#### [TASK INSTRUCTIONS]
Please reproduce the lines of the records below from the one holding "Web Hosting: Deploy" through the one holding "intuitive button layout", inclusive, skipping all pictures.

Segment Start: MATERIAL FOR THIS EXERCISE

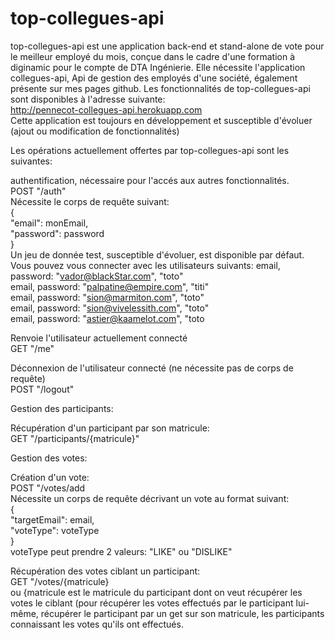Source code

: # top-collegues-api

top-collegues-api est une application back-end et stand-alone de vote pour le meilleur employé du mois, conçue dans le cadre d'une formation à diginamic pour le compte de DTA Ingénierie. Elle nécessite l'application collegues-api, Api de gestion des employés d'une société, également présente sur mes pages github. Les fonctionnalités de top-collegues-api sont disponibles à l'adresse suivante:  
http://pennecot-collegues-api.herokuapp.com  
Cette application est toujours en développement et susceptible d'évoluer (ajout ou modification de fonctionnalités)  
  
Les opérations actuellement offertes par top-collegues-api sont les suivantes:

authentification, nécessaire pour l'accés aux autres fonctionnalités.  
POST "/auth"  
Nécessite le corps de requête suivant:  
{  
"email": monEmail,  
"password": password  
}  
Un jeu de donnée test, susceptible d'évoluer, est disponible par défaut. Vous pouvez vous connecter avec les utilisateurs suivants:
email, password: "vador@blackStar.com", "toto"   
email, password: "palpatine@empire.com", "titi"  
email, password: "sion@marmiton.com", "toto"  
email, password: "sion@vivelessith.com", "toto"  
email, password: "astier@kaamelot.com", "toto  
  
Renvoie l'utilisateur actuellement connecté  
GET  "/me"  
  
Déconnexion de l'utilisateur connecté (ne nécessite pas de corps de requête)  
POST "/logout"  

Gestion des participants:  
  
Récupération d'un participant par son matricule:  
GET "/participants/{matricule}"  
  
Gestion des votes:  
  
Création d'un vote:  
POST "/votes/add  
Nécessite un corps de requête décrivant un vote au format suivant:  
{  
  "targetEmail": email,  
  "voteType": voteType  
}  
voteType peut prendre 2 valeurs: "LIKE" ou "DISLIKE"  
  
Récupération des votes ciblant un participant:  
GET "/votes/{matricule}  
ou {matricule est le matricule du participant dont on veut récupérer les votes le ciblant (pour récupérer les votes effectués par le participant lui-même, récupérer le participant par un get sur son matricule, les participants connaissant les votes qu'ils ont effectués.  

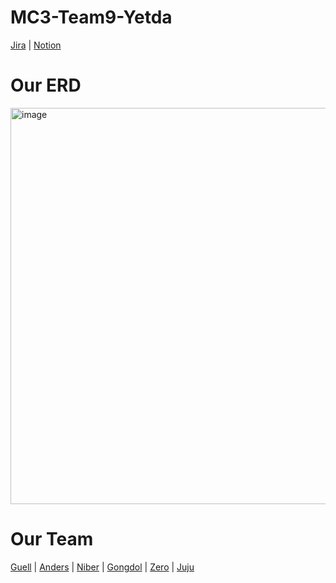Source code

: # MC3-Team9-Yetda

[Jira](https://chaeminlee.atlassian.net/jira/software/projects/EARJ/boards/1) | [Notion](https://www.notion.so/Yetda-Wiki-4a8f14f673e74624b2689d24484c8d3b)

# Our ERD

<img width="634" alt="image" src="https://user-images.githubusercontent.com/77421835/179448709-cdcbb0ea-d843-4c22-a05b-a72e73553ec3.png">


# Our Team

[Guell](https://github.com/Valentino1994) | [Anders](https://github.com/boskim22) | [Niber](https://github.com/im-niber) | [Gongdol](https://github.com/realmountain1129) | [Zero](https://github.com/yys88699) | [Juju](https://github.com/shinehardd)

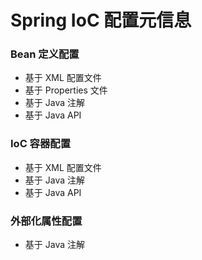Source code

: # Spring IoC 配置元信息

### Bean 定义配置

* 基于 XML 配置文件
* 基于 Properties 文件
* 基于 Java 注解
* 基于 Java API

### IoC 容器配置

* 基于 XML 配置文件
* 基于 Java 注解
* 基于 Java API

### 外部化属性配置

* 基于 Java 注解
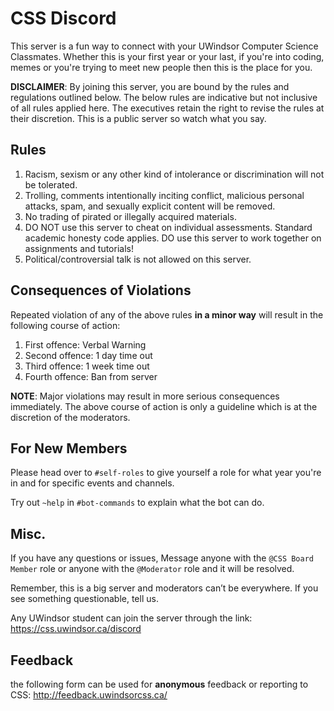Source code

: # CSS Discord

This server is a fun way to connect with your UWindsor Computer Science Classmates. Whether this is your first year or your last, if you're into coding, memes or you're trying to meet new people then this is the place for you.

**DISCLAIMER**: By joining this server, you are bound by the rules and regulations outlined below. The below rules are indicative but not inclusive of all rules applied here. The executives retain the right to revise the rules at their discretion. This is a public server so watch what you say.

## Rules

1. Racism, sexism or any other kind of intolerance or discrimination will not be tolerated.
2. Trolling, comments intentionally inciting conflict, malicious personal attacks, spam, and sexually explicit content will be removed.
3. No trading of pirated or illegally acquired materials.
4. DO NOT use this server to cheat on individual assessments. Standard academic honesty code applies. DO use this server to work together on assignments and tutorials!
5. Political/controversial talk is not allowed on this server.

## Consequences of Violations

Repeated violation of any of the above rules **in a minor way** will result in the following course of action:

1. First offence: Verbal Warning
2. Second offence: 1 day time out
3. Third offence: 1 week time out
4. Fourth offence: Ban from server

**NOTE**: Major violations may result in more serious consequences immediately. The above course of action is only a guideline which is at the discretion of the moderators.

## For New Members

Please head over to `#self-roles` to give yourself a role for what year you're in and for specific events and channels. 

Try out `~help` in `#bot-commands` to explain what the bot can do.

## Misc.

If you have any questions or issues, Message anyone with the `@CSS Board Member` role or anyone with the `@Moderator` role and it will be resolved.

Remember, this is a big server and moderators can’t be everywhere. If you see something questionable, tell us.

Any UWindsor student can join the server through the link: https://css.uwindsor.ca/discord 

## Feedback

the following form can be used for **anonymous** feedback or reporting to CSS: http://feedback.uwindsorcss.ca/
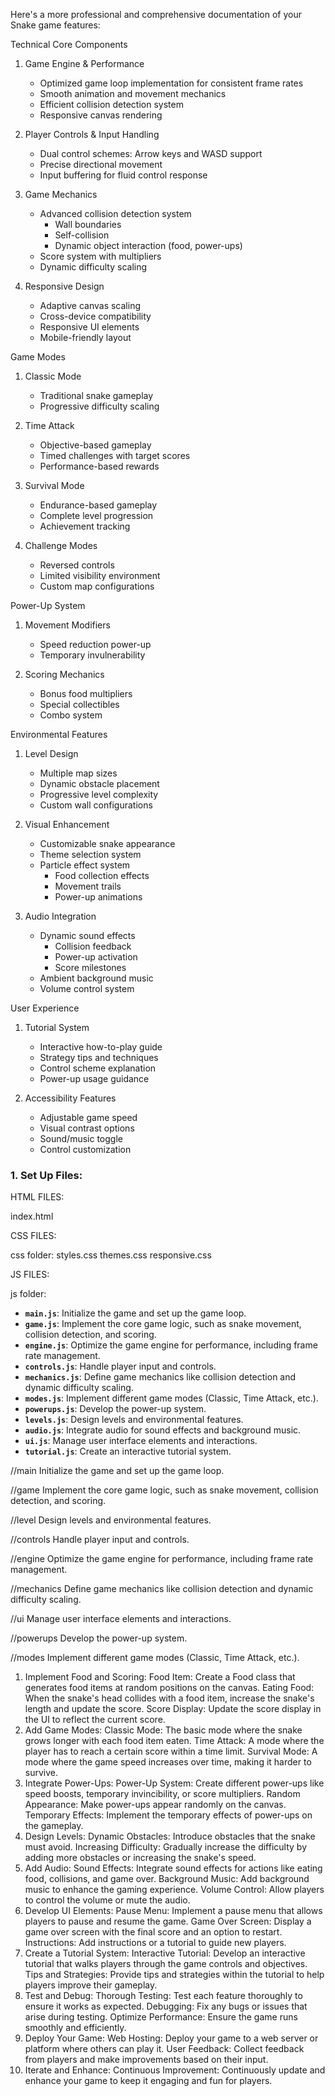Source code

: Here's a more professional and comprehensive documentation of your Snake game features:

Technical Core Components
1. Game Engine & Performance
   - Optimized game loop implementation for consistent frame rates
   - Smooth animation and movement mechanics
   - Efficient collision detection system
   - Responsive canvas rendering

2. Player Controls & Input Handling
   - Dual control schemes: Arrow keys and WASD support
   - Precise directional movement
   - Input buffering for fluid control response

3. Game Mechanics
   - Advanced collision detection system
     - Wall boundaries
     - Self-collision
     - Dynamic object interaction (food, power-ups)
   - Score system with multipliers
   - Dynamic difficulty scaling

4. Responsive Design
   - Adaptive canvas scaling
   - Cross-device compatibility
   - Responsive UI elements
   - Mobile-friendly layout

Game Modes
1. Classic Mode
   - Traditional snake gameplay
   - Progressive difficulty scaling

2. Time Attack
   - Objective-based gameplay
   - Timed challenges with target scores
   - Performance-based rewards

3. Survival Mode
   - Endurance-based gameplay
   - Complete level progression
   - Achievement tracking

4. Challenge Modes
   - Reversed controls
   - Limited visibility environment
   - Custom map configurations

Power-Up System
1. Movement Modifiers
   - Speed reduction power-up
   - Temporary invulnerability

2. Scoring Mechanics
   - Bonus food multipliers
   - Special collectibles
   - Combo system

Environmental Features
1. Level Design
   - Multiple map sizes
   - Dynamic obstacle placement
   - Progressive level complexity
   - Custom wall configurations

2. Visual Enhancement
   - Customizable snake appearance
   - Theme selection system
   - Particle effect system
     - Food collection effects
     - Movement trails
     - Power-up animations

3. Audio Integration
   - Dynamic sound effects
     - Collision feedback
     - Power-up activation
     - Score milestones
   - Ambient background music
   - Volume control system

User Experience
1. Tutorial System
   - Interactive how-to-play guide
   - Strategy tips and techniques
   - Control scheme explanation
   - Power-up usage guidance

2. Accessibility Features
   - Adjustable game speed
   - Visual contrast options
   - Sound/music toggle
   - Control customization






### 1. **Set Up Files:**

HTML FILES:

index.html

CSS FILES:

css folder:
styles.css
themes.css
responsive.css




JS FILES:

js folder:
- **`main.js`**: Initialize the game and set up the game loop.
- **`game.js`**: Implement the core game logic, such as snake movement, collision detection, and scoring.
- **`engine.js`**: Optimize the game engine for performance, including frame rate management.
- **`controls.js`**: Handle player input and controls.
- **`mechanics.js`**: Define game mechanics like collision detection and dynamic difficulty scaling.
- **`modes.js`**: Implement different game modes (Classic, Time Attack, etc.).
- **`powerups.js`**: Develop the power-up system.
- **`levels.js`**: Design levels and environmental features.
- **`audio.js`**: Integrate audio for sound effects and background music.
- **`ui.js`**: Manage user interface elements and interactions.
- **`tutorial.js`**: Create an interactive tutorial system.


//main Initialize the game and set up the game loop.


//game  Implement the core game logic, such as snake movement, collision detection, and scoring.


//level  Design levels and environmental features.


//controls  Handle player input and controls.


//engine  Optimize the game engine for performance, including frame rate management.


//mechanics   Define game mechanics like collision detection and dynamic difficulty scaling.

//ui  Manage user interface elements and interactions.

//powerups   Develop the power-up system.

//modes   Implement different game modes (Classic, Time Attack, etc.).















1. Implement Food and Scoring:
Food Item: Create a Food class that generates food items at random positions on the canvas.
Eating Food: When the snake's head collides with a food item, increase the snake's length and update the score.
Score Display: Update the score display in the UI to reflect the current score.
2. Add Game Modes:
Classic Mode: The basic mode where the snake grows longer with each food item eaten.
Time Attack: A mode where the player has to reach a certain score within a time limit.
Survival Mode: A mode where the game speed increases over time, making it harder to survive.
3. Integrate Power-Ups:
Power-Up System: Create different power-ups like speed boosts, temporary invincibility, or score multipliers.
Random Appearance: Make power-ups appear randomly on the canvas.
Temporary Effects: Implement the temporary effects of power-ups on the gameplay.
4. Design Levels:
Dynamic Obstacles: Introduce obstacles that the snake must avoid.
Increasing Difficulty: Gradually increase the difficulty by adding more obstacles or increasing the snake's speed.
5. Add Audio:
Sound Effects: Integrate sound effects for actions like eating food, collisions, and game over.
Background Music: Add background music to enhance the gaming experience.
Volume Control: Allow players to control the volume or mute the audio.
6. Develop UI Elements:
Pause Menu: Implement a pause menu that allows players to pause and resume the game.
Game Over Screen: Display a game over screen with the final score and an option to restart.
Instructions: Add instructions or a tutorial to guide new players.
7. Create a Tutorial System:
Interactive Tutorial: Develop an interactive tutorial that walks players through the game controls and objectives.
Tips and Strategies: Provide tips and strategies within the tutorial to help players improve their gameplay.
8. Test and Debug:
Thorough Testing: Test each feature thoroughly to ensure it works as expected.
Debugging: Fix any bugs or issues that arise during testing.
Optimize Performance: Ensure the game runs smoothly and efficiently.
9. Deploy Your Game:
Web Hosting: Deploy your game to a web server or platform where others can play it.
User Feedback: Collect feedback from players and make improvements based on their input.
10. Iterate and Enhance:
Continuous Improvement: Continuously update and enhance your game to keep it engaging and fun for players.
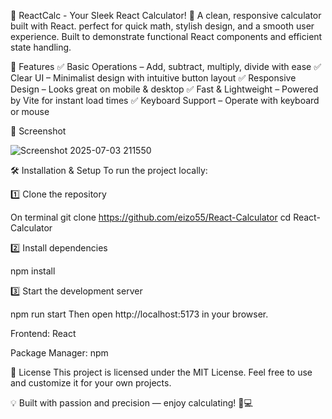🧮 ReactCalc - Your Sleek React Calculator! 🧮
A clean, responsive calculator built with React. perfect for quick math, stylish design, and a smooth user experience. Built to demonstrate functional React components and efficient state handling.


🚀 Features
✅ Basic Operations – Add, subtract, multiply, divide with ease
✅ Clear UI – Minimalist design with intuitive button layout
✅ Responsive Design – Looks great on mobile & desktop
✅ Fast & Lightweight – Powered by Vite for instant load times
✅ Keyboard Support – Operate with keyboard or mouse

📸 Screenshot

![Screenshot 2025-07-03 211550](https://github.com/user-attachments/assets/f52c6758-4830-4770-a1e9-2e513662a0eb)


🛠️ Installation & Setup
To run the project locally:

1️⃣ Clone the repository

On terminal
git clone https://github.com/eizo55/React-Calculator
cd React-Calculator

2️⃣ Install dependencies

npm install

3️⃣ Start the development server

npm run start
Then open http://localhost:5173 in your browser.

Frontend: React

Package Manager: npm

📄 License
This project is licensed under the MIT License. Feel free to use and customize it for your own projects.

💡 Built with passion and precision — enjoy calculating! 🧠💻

Segment End: MATERIAL FOR THIS EXERCISE

#### [RESULT OF THE EXERCISE]
Web Hosting: Deploy your game to a web server or platform where others can play it.
User Feedback: Collect feedback from players and make improvements based on their input.
10. Iterate and Enhance:
Continuous Improvement: Continuously update and enhance your game to keep it engaging and fun for players.
🧮 ReactCalc - Your Sleek React Calculator! 🧮
A clean, responsive calculator built with React. perfect for quick math, stylish design, and a smooth user experience. Built to demonstrate functional React components and efficient state handling.


🚀 Features
✅ Basic Operations – Add, subtract, multiply, divide with ease
✅ Clear UI – Minimalist design with intuitive button layout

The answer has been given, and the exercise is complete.